# Would you go for a swim here?



## RadishRose (Jul 14, 2020)

__ https://www.facebook.com/video.php?v=738142900276974


----------



## Pecos (Jul 14, 2020)

Not bloody likely!


----------



## Aunt Marg (Jul 14, 2020)

I think you're toying with your life, but for those that do, you had better be a strong swimmer and in fairly good shape.


----------



## JaniceM (Jul 14, 2020)

Not in this lifetime.. and not in any other either!


----------



## Lovely Rita (Jul 14, 2020)

A gigantic No for me. For one I am not that strong of a swimmer. Two, there would be no way in hell I would be able to climb those rocks to get out of that pit.


----------



## Judycat (Jul 14, 2020)

Reminiscent of a top load washing machine.


----------



## Treacle (Jul 14, 2020)

'Stupid is as stupid does' - no offence. Just a thought  ☺


----------



## Ferocious (Jul 14, 2020)

*Absolutely nothing between the ears those nutters.*


----------



## moviequeen1 (Jul 14, 2020)

If I was an experienced swimmer,diver I may consider it but since I'm not,I'll take a pass


----------



## Pepper (Jul 14, 2020)

Where is this place?


----------



## Ken N Tx (Jul 14, 2020)




----------



## applecruncher (Jul 14, 2020)

Kauai, Hawaii


----------



## jujube (Jul 14, 2020)

I can see someone going for a "drowning" there...….
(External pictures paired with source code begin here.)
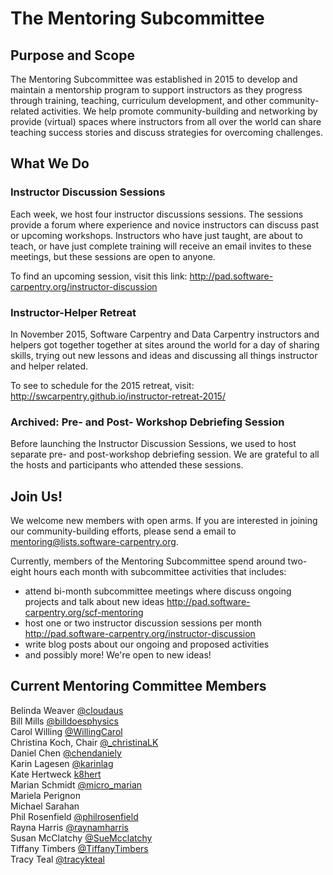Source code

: # The Mentoring Subcommittee

## Purpose and Scope
The Mentoring Subcommittee was established in 2015 to develop and maintain a mentorship program to support instructors as they progress through training, teaching, curriculum development, and other community-related activities. We help promote community-building and networking by provide (virtual) spaces where instructors from all over the world can share teaching success stories and discuss strategies for overcoming challenges. 

## What We Do 

### Instructor Discussion Sessions
Each week, we host four instructor discussions sessions. The sessions provide a forum where experience and novice instructors can discuss past or upcoming workshops. Instructors who have just taught, are about to teach, or have just complete training will  receive an email invites to these meetings, but these sessions are open to anyone. 

To find an upcoming session, visit this link: http://pad.software-carpentry.org/instructor-discussion

### Instructor-Helper Retreat
In November 2015, Software Carpentry and Data Carpentry instructors and helpers got together together at sites around the world for a day of sharing skills, trying out new lessons and ideas and discussing all things instructor and helper related. 

To see to schedule for the 2015 retreat, visit: http://swcarpentry.github.io/instructor-retreat-2015/

### Archived: Pre- and Post- Workshop Debriefing Session
Before launching the Instructor Discussion Sessions, we used to host separate pre- and post-workshop debriefing session. We are grateful to all the hosts and participants who attended these sessions. 

## Join Us! 
We welcome new members with open arms. If you are interested in joining our community-building efforts, please send a email to mentoring@lists.software-carpentry.org. 

Currently, members of the Mentoring Subcommittee spend around two-eight hours each month with subcommittee activities that includes:
- attend bi-month subcommittee meetings where discuss ongoing projects and talk about new ideas http://pad.software-carpentry.org/scf-mentoring
- host one or two instructor discussion sessions per month http://pad.software-carpentry.org/instructor-discussion 
- write blog posts about our ongoing and proposed activities
- and possibly more! We're open to new ideas!

## Current Mentoring Committee Members
Belinda Weaver [@cloudaus](https://twitter.com/cloudaus)     
Bill Mills [@billdoesphysics](https://twitter.com/billdoesphysics)   
Carol Willing [@WillingCarol](https://twitter.com/WillingCarol)   
Christina Koch, Chair [@_christinaLK](https://twitter.com/_christinaLK)   
Daniel Chen [@chendaniely](https://twitter.com/chendaniely)   
Karin Lagesen [@karinlag](https://twitter.com/karinlag)   
Kate Hertweck [k8hert](https://twitter.com/k8hert)   
Marian Schmidt [@micro_marian](https://twitter.com/micro_marian)   
Mariela Perignon    
Michael Sarahan   
Phil Rosenfield [@philrosenfield](https://twitter.com/philrosenfield)   
Rayna Harris [@raynamharris](https://twitter.com/raynamharris)   
Susan McClatchy [@SueMcclatchy](https://twitter.com/SueMcclatchy)   
Tiffany Timbers [@TiffanyTimbers](https://twitter.com/TiffanyTimbers)   
Tracy Teal [@tracykteal](https://twitter.com/tracykteal)   
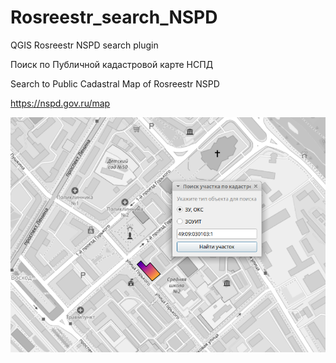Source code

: # Rosreestr_search_NSPD
QGIS Rosreestr NSPD search plugin

Поиск по Публичной кадастровой карте НСПД

Search to Public Cadastral Map of Rosreestr NSPD

<https://nspd.gov.ru/map>

<div style="text-align:center"><img src="scrn.png" alt="rosreestr-nspd-search-qgis-plugin"></div>
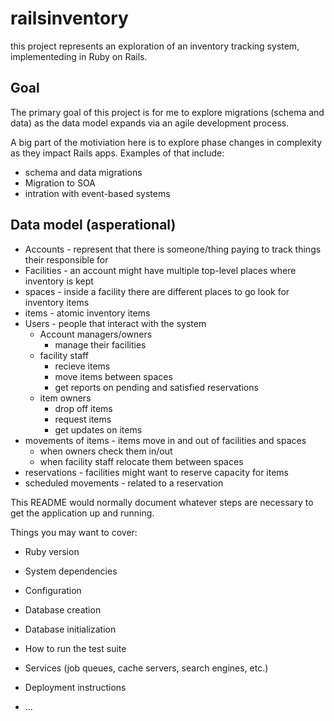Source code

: # railsinventory

this project represents an exploration of an inventory tracking system, implementeding in Ruby on Rails.

## Goal
The primary goal of this project is for me to explore migrations (schema and data) as the data model expands via an agile development process.

A big part of the motiviation here is to explore phase changes in complexity as they impact Rails apps. Examples of that include:
* schema and data migrations
* Migration to SOA
* intration with event-based systems

## Data model (asperational)
* Accounts - represent that there is someone/thing paying to track things their responsible for
* Facilities - an account might have multiple top-level places where inventory is kept
* spaces - inside a facility there are different places to go look for inventory items
* items - atomic inventory items
* Users - people that interact with the system
   * Account managers/owners 
      * manage their facilities
   * facility staff
      * recieve items
      * move items between spaces
      * get reports on pending and satisfied reservations
   * item owners 
      * drop off items
      * request items
      * get updates on items
* movements of items - items move in and out of facilities and spaces
   * when owners check them in/out
   * when facility staff relocate them between spaces
* reservations - facilities might want to reserve capacity for items
* scheduled movements - related to a reservation


This README would normally document whatever steps are necessary to get the
application up and running.

Things you may want to cover:

* Ruby version

* System dependencies

* Configuration

* Database creation

* Database initialization

* How to run the test suite

* Services (job queues, cache servers, search engines, etc.)

* Deployment instructions

* ...
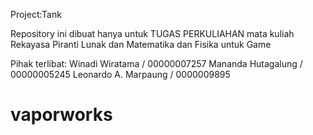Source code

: Project:Tank

Repository ini dibuat hanya untuk TUGAS PERKULIAHAN mata kuliah Rekayasa Piranti Lunak
dan Matematika dan Fisika untuk Game

Pihak terlibat:
Winadi Wiratama 	 / 00000007257
Mananda Hutagalung 	 / 00000005245
Leonardo A. Marpaung / 0000009895

# vaporworks
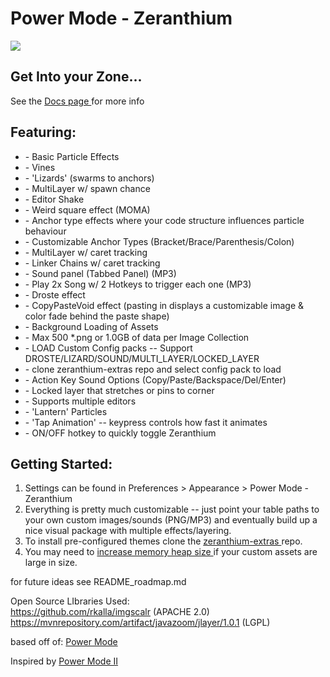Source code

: <h1>Power Mode - Zeranthium </h1>

<img src="https://user-images.githubusercontent.com/296551/63473991-68b52400-c445-11e9-84dc-e2e5269729d8.png" />
<h2> Get Into your Zone... </h2>

<p> See the <a href="https://cschar.github.io/power-mode-zeranthium/"> Docs page </a> for more info </p>

<h2>Featuring:</h2>
<ul>

<li>- Basic Particle Effects </li>
<li>- Vines </li>
<li>- 'Lizards' (swarms to anchors)</li>
<li>- MultiLayer w/ spawn chance</li>
<li>- Editor Shake </li>
<li>- Weird square effect (MOMA)</li>
<li>- Anchor type effects where your code structure influences particle behaviour</li>
<li>- Customizable Anchor Types (Bracket/Brace/Parenthesis/Colon)</li>
<li>- MultiLayer w/ caret tracking</li>
<li>- Linker Chains w/ caret tracking</li>
<li>- Sound panel (Tabbed Panel)  (MP3)</li>
<li>- Play 2x Song w/ 2 Hotkeys to trigger each one (MP3)</li>
<li>- Droste effect</li>
<li>- CopyPasteVoid effect (pasting in displays a customizable image & color fade behind the paste shape)</li>
<li>- Background Loading of Assets</li>
<li>- Max 500 *.png or 1.0GB of data per Image Collection</li>
<li>- LOAD Custom Config packs -- Support DROSTE/LIZARD/SOUND/MULTI_LAYER/LOCKED_LAYER</li>
<li>- clone zeranthium-extras repo and select config pack to load</li>
<li>- Action Key Sound Options (Copy/Paste/Backspace/Del/Enter)</li>
<li>- Locked layer that stretches or pins to corner</li>
<li>- Supports multiple editors</li>
<li>- 'Lantern' Particles</li>
<li>- 'Tap Animation' -- keypress controls how fast it animates</li>
<li>- ON/OFF hotkey to quickly toggle Zeranthium</li>

</ul>
<h2>Getting Started: </h2>
<ol>
    <li> Settings can be found in Preferences > Appearance > Power Mode - Zeranthium </li>
    <li> Everything is pretty much customizable -- just point your table paths to your own custom images/sounds (PNG/MP3)
     and eventually build up a nice visual package with multiple effects/layering. </li>
    <li> To install pre-configured themes clone the
        <a href="https://github.com/cschar/zeranthium-extras"> zeranthium-extras </a> repo.
    </li>
    <li> You may need to 
         <a href="https://www.jetbrains.com/help/idea/increasing-memory-heap.html"> increase memory heap size </a> 
         if your custom assets are large in size.
    </li>
</ol>




for future ideas see README_roadmap.md





Open Source LIbraries Used: \
https://github.com/rkalla/imgscalr  (APACHE 2.0)\
https://mvnrepository.com/artifact/javazoom/jlayer/1.0.1 (LGPL)

<p> based off of: <a href="https://github.com/baptistemesta/power-mode-intellij-plugin"> Power Mode</a> </p>
<p> Inspired by <a href="https://github.com/axaluss/power-mode-intellij-plugin">Power Mode II </a> </p>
I saw something like this place at Hanauma Bay, but a smaller opening.  The water would come all the way to the top of the hole and then drop way down.  People would jump in and then ride it up and down.  Looked really dangerous.  I like thrills; I'm not much on danger.


----------



## Kayelle (Jul 14, 2020)

Thanks so much for posting this thrilling video Radish Rose!

We will be flying back to our favorite place in Kauai just as soon as there's a vaccine and it's "safe" to fly again.

I thought we had been everywhere on the island, but have never been there. In fact I never knew about it, but after doing some investigation we know how to get there now.  It's called "The Queen's Bath".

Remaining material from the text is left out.